First of all my disclaimer: this is not an article for data scientists. They should already recognize the mistakes I formulated in this post title. Topic detection and sentiment analysis are classification problems in Natural Language Processing. BERT is an algorithm to solve, among the others, classification problems, but of course, I formulated a title helping business people understanding the topic 😉 Don’t expect a nerd discussion around BERT.

Why text to numbers? Computers love numbers not text

The generic reason we must turn text into numbers is that computers, and neural networks, in particular, are unable to understand the concepts of words (unless you are using a keyword search solution which is NOT text mining). To process natural language a system for representing text is required. The standard mechanism for text representation is word vectors where words or phrases from a given language vocabulary are mapped to vectors of real numbers. In one of my last posts, I explained how word embedding works adapting the content of that post to a business audience. If you missed that post, go back one step, and learn why computers don’t understand the text, they just love numbers. In this post, I will try to do the same explaining the next steps in the evolution of word embedding concept, a new approach suggested by Google in November 2018: Bidirectional Encoder Representations from Transformers (BERT).

Traditional word vectors, the origin

Some of the traditional methods that pre-date neural embeddings are bag of words (BOW), TF-IDF, and distributional embeddings.

Bag of Words or BoW vector representation is the most commonly used traditional vector representation. Each word or n-gram is linked to a vector index and marked as 0 or 1 depending on whether it occurs in a given document. See here the full explanation.


TF-IDF, short for term frequency-inverse document frequency, is a numerical statistic that is intended to reflect how important a word or n-gram is to a document in a collection or corpus. They provide some weighting to a given word based on the context it occurs. The TF–IDF value increases proportionally to the number of times a word appears in a document and is offset by the number of documents in the corpus that contain the word, which helps to adjust for the fact that some words appear more frequently than others. See here the full explanation.


Distributional Embeddings enable word vectors to encapsulate contextual context. Each embedding vector is represented based on the mutual information it has with other words in a given corpus. Mutual information can be represented as a global co-occurrence frequency or restricted to a given window either sequentially or based on dependency edges. See here the paper describing distributional embeddings.

Why BERT? The prequel

A great contribution to solve NLP classification problems has been provided by Tomas Mikolov. When Tomas worked at Google, he conceptualized and deployed Word2Vec. Word2Vec is an approach to NLP transforming words in vectors and then apply linear algebra to solve specific tasks such as classifications (e.g. sentiment analysis).

How the model is working in general? It is a predictive model that learns its vectors in order to improve the predictive ability of a loss such as the loss of predicting the vector for a target word from the vectors of the surrounding context words. In the plain business text, the model takes a word or an n-gram and transform that word into a vector. That vector is then plot in a 3d space. Once all the words (or n-grams, or both) are plotted in that space, then it is possible to apply linear algebra to solve several natural language problems, such for instance, classification.

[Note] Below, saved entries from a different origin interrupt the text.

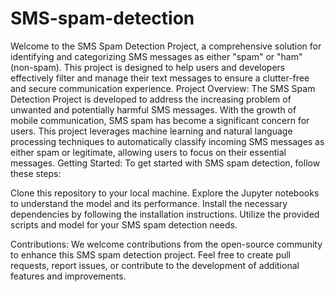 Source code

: # SMS-spam-detection
Welcome to the SMS Spam Detection Project, a comprehensive solution for identifying and categorizing SMS messages as either "spam" or "ham" (non-spam). This project is designed to help users and developers effectively filter and manage their text messages to ensure a clutter-free and secure communication experience.
Project Overview:
The SMS Spam Detection Project is developed to address the increasing problem of unwanted and potentially harmful SMS messages. With the growth of mobile communication, SMS spam has become a significant concern for users. This project leverages machine learning and natural language processing techniques to automatically classify incoming SMS messages as either spam or legitimate, allowing users to focus on their essential messages.
Getting Started:
To get started with SMS spam detection, follow these steps:

Clone this repository to your local machine.
Explore the Jupyter notebooks to understand the model and its performance.
Install the necessary dependencies by following the installation instructions.
Utilize the provided scripts and model for your SMS spam detection needs.

Contributions:
We welcome contributions from the open-source community to enhance this SMS spam detection project. Feel free to create pull requests, report issues, or contribute to the development of additional features and improvements.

Later Tomas joined Facebook AI Labs and once there, he developed far the Word2Vec concept to a new level including subwords information to the existing Word2Vec concept. based on that paper, Facebook AI Research released open sourced FastText. FastText, in my opinion, is one of the best algorithm available so far to run topic detection and sentiment analysis where the corpus is relatively short, and where your training data set is not extremely big. With few hundreds labeled test data, the algorithm itself reach very good results in term of precision and recall. For business people, you can read “precision” and “recall ” as “accuracy”. In AI jargon “accuracy” is nonsense. FastText, moreover, is very easy to use, you can run it directly in the Unix shell using the command line. It doesn’t require big computing capacity (it is not a real deep NN). You can also use a Python wrapper or, if you are not a geek, you can use VOC Classify of sandsiv+ to get an easy to use graphic user interface to interact with FastText. (DISCLAIMER: I am the CEO of sandsiv+ and, of course, I am trying to promote my brand and my products, sorry for that)

In any case, to train a model in FastText or similar Word2Vec algorithms, you need data. Not simply data, but labeled data. It means for instance data such:

  • Not happy about your product | NEGATIVE
  • I love Raspberry PI | POSITIVE (…and by the way, I really love it!)

FastText doesn’t ask for a big quantity of training data, however, you need a certain amount of them to train the algorithm. While FastText run classification, it is possible to push him to use a pre-build vector model, in a way to help him to better generalize the classification problem.

What does it mean exactly in business words? It means, instead to train the model from scratch, you can add a “certain level of knowledge” of a specific language and, on top of that, you can then use your data set to fine-tune the model. Imagine, when you were young, you were at elementary school, and you envied the top of the class guy. Now, imagine there is a magic way to pass the knowledge of the top of the class to you, simply connecting your two brains to wifi. In AI language we call it transfer learning and it means not starting from scratch to train and build a model, but apply our labeled dataset to a model that has already a certain knowledge: the goal is to improve the power of “generalization” of that model.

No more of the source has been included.